Sesekali, kamu perlu berhenti membaca. Tutup bukumu, abaikan sejenak rumus-rumus kalkulus untuk ujian nanti. Sesekali, kamu perlu berhenti menunduk. Angkat kepala dan pasang telinga. Lihat baik-baik, apa yang terjadi di sudut belakang ruangan? Dengar baik-baik, apa yang mereka teriakkan pada ‘si buangan’? Sudah sadar?

Sesekali, kamu perlu berhenti diam. Ah, tunggu, kalimatnya belum pas.

Kamu perlu berhenti diam.

Lebih tepatnya, harus. Kamu harus berhenti diam. Tidak hanya sesekali. Selalu, dan harus.

***

“Bi, Abi!”

Seseorang menjentikkan jarinya tepat beberapa senti di depan wajahku.

“Ah, apa?” Aku merespon bingung.

Meira, orang yang membuyarkan lamunanku, memutar bola matanya. “Gue udah cerita panjang lebar dan lo nggak dengerin sama sekali?”

Aku hanya bisa tersenyum dengan rasa bersalah. Sedari tadi, aku lebih memperhatikan buku fisika di atas meja. Sebentar lagi ujian dimulai, aku harus mempersiapkan diri semaksimal mungkin untuk semester terakhirku di sekolah.

Tahun ini ambisiku hanya satu, mempertahankan peringkat satu yang sudah jadi tempatku selama tiga tahun sekolah. Lagipula bukannya aku sengaja tidak mengacuhkan Meira, kupingku masih bisa berfungsi meskipun mataku fokus membaca. hanya saja suasana kelas terlalu bising untuk bisa mendengar celotehannya dengan baik.

Sekolah ini, khususnya di kelasku, tidak pernah damai selama jam istirahat. Selalu ramai dengan siswa-siswi yang asyik mengobrol dan bercanda keras-keras. Obrolan berisik tersebut bercampur dengan umpatan-umpatan kasar, juga pukul-memukul yang terjadi di pojok kelas. Aku sendiri tidak memahami mengapa mereka semua betah berdiam di kelas. Ini kali pertamaku menghabiskan waktu istirahat di kelas. Aku lebih sering berada di perpustakaan, sayangnya hari ini pengecualian karena sedang tutup.

“Maaf, deh. Lo cerita apa tadi?”

“Soal Adrian, coba tebak kemarin waktu pulang sekolah dia ke mana?” Meira memperkecil suaranya, setengah berbisik.
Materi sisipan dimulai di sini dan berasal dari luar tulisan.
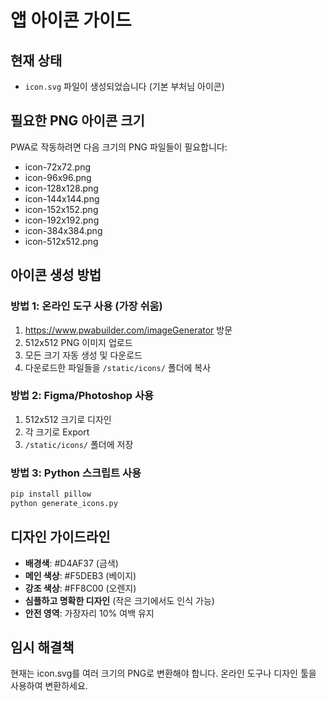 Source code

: # 앱 아이콘 가이드

## 현재 상태
- `icon.svg` 파일이 생성되었습니다 (기본 부처님 아이콘)

## 필요한 PNG 아이콘 크기
PWA로 작동하려면 다음 크기의 PNG 파일들이 필요합니다:

- icon-72x72.png
- icon-96x96.png
- icon-128x128.png
- icon-144x144.png
- icon-152x152.png
- icon-192x192.png
- icon-384x384.png
- icon-512x512.png

## 아이콘 생성 방법

### 방법 1: 온라인 도구 사용 (가장 쉬움)
1. https://www.pwabuilder.com/imageGenerator 방문
2. 512x512 PNG 이미지 업로드
3. 모든 크기 자동 생성 및 다운로드
4. 다운로드한 파일들을 `/static/icons/` 폴더에 복사

### 방법 2: Figma/Photoshop 사용
1. 512x512 크기로 디자인
2. 각 크기로 Export
3. `/static/icons/` 폴더에 저장

### 방법 3: Python 스크립트 사용
```bash
pip install pillow
python generate_icons.py
```

## 디자인 가이드라인
- **배경색**: #D4AF37 (금색)
- **메인 색상**: #F5DEB3 (베이지)
- **강조 색상**: #FF8C00 (오렌지)
- **심플하고 명확한 디자인** (작은 크기에서도 인식 가능)
- **안전 영역**: 가장자리 10% 여백 유지

## 임시 해결책
현재는 icon.svg를 여러 크기의 PNG로 변환해야 합니다.
온라인 도구나 디자인 툴을 사용하여 변환하세요.
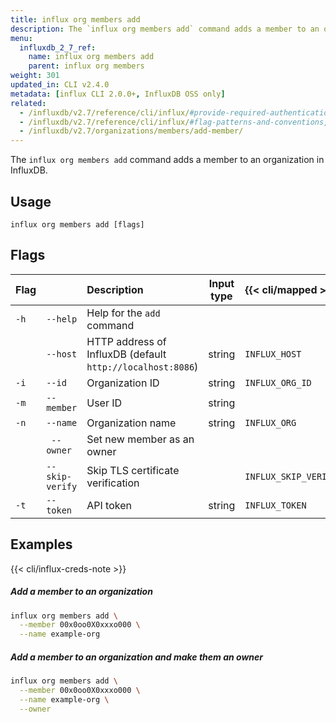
 ```yaml
---
title: influx org members add
description: The `influx org members add` command adds a member to an organization in InfluxDB.
menu:
  influxdb_2_7_ref:
    name: influx org members add
    parent: influx org members
weight: 301
updated_in: CLI v2.4.0
metadata: [influx CLI 2.0.0+, InfluxDB OSS only]
related:
  - /influxdb/v2.7/reference/cli/influx/#provide-required-authentication-credentials, influx CLI—Provide required authentication credentials
  - /influxdb/v2.7/reference/cli/influx/#flag-patterns-and-conventions, influx CLI—Flag patterns and conventions
  - /influxdb/v2.7/organizations/members/add-member/
---
```


The `influx org members add` command adds a member to an organization in InfluxDB.

## Usage
```
influx org members add [flags]
```

## Flags
| Flag |                 | Description                                                | Input type | {{< cli/mapped >}}   |
| :--- | :-------------- | :--------------------------------------------------------- | :--------: | :------------------- |
| `-h` | `--help`        | Help for the `add` command                                 |            |                      |
|      | `--host`        | HTTP address of InfluxDB (default `http://localhost:8086`) |   string   | `INFLUX_HOST`        |
| `-i` | `--id`          | Organization ID                                            |   string   | `INFLUX_ORG_ID`      |
| `-m` | `--member`      | User ID                                                    |   string   |                      |
| `-n` | `--name`        | Organization name                                          |   string   | `INFLUX_ORG`         |
|      | ` --owner`      | Set new member as an owner                                 |            |                      |
|      | `--skip-verify` | Skip TLS certificate verification                          |            | `INFLUX_SKIP_VERIFY` |
| `-t` | `--token`       | API token                                                  |   string   | `INFLUX_TOKEN`       |

## Examples

{{< cli/influx-creds-note >}}

##### Add a member to an organization
```sh
influx org members add \
  --member 00x0oo0X0xxxo000 \
  --name example-org
```

##### Add a member to an organization and make them an owner
```sh
influx org members add \
  --member 00x0oo0X0xxxo000 \
  --name example-org \
  --owner
```
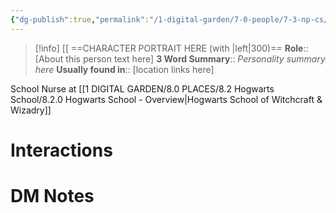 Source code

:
 ```yaml
---
{"dg-publish":true,"permalink":"/1-digital-garden/7-0-people/7-3-np-cs/beatrice-madam-willow/","tags":["#person","hogwarts","hogwarts-faculty","#support-staff","ravenclaw"]}
---
```


>[!info] 
>[[ ==CHARACTER PORTRAIT HERE (with |left|300)==
>**Role**:: [About this person text here]
>**3 Word Summary**:: *Personality summary here*
>**Usually found in**:: [location links here]

School Nurse at [[1 DIGITAL GARDEN/8.0 PLACES/8.2 Hogwarts School/8.2.0 Hogwarts School - Overview\|Hogwarts School of Witchcraft & Wizadry]]

# Interactions


# DM Notes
Lanjutnya, “Gue liat dia duduk di depan pos satpam, ngobrol sama kucing sekolahan masih dengan seragam yang basah kuyup! Ya, sebenernya normal aja sih, ngobrol sama kucing. Masalahnya ini Adrian, Bi.”

Alisku naik otomatis mendengar cerita itu. Bisa-bisanya Meira membicarakan seseorang yang jelas-jelas ada di kelas. Adrian sendiri bukan topik pembicaraan yang biasanya dipilihnya. Sahabatku itu lebih tertarik membahas artis Korea kesukaannya atau bergosip soal anak-anak populer di sekolah. Adrian bukan salah satunya. Ia adalah topik yang cenderung dihindari oleh siapapun, terutama di kelasku.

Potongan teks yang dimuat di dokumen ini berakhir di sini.